Les personnes confrontées à des troubles liés à la consommation d’alcool ou d’autres substances se heurtent non seulement à des difficultés de santé, mais aussi à la solitude, au rejet social et à la perte de liens familiaux ou communautaires. Bien souvent, se rendre dans un centre d’accueil n’est pas chose aisée et c’est ce que soulignait une éducatrice sociale et avocate interviewée dans le cadre du « Guide des bonnes pratiques destiné aux professionnels du secteur des addictions » du projet RAICES :
«Une personne en situation de rue qui consomme de l’alcool et/ou d’autres substances doit répondre à tout un ensemble d’exigences: accéder à des soins médicaux, être accompagnée par une assistante sociale et par une psychologue. De nombreuses épreuves… étant à la rue, il est facile de perdre ne serait-ce que le petit papier des rendez-vous, et il faut tout recommencer [.]».
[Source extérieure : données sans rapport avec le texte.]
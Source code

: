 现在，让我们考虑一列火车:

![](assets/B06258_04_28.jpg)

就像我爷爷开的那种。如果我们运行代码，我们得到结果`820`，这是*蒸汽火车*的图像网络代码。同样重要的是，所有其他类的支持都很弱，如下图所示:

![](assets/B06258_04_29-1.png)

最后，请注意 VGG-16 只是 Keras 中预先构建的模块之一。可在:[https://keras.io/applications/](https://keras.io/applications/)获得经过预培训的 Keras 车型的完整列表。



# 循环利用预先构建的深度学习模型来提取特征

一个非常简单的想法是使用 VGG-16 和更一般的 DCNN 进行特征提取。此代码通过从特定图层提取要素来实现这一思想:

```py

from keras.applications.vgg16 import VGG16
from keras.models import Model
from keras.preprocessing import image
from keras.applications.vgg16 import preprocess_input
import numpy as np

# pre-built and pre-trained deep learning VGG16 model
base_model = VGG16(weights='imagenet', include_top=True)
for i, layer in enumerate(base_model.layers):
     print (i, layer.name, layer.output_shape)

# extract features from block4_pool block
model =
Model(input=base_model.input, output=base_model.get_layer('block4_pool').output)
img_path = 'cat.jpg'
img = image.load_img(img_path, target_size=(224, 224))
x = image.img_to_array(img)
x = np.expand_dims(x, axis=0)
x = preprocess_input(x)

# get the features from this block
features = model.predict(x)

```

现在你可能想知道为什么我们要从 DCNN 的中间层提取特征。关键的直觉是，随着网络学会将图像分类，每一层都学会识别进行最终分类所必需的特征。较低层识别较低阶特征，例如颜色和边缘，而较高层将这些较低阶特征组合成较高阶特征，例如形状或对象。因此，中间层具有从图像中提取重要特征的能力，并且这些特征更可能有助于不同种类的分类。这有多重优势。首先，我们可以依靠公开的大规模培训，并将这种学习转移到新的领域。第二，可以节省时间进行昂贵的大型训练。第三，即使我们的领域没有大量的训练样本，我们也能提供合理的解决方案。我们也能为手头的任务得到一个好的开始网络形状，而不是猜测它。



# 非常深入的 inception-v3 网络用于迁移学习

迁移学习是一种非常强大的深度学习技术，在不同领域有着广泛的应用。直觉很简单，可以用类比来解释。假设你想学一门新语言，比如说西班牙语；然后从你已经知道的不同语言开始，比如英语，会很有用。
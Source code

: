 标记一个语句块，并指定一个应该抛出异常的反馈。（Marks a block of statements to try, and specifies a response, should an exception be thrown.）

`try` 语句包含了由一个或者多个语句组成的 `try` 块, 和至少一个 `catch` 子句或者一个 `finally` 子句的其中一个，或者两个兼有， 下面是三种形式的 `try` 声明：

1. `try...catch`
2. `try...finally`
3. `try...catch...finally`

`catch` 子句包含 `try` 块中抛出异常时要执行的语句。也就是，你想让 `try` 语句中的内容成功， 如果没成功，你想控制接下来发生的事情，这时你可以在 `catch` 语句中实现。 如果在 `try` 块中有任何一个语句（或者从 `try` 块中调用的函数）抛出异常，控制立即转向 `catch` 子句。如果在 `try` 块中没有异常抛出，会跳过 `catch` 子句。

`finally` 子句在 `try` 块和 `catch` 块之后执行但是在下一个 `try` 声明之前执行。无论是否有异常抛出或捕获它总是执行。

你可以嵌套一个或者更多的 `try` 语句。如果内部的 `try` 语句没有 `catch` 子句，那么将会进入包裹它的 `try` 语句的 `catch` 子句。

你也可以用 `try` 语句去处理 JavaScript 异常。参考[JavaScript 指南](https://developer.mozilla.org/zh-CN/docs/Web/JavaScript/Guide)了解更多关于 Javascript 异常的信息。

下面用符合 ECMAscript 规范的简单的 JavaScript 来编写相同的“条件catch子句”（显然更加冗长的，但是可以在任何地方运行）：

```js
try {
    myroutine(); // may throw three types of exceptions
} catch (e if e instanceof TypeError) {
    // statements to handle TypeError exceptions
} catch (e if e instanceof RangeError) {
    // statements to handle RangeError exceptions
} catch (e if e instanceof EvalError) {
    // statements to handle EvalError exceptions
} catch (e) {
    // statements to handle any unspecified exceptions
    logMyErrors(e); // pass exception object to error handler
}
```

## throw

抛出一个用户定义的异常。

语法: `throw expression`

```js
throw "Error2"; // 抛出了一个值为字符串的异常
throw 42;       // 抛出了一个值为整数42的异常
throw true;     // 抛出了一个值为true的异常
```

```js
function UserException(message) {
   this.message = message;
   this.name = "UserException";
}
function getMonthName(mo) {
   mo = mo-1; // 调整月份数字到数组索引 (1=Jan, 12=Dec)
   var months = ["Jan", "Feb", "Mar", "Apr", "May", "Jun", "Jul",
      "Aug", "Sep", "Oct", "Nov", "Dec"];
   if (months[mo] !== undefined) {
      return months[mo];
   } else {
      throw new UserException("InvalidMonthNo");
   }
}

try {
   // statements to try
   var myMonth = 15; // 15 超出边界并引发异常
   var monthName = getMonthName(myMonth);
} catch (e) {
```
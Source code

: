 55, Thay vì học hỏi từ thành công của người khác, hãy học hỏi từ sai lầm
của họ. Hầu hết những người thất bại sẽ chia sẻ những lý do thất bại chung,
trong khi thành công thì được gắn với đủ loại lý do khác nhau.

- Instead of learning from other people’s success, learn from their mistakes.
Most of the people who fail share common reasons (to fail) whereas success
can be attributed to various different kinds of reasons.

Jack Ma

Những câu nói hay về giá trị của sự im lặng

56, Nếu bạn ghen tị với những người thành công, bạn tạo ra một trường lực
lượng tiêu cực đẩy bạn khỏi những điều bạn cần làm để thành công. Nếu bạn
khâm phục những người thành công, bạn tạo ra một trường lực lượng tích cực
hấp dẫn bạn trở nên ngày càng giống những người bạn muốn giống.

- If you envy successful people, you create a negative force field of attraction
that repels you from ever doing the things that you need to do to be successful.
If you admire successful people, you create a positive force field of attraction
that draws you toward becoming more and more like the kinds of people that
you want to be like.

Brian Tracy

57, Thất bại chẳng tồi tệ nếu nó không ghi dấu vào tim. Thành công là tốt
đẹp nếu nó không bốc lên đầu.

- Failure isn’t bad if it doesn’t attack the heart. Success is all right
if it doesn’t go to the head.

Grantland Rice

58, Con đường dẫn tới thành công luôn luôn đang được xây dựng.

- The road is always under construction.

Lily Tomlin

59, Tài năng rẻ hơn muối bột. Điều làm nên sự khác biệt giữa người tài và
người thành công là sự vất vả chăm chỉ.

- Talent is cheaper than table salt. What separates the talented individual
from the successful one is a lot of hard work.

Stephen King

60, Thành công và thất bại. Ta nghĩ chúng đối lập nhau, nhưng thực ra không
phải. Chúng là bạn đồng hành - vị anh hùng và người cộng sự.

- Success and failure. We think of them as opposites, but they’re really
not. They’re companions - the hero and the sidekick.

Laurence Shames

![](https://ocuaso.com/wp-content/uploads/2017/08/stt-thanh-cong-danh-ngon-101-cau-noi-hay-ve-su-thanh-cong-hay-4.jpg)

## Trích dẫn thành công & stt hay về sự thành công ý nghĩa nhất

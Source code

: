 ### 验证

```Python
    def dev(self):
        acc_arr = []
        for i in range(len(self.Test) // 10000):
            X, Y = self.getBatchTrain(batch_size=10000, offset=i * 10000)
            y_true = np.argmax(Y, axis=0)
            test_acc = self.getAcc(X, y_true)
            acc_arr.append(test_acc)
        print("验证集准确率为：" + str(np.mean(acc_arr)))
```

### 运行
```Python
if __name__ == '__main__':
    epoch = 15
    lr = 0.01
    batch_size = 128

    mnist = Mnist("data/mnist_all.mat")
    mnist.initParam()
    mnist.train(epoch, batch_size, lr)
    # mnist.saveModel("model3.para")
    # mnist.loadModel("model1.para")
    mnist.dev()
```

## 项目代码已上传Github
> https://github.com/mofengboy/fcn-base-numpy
Le même témoignage met en évidence que son travail ne consiste pas uniquement à fournir de l’information ou des ressources sanitaires, mais aussi à écouter, accompagner et déceler les besoins fondamentaux, en adaptant les protocoles imposés par les administrations. Grâce à ce contact direct, on parvient à initier des démarches de prise en charge et de rétablissement qui, autrement, seraient impensables.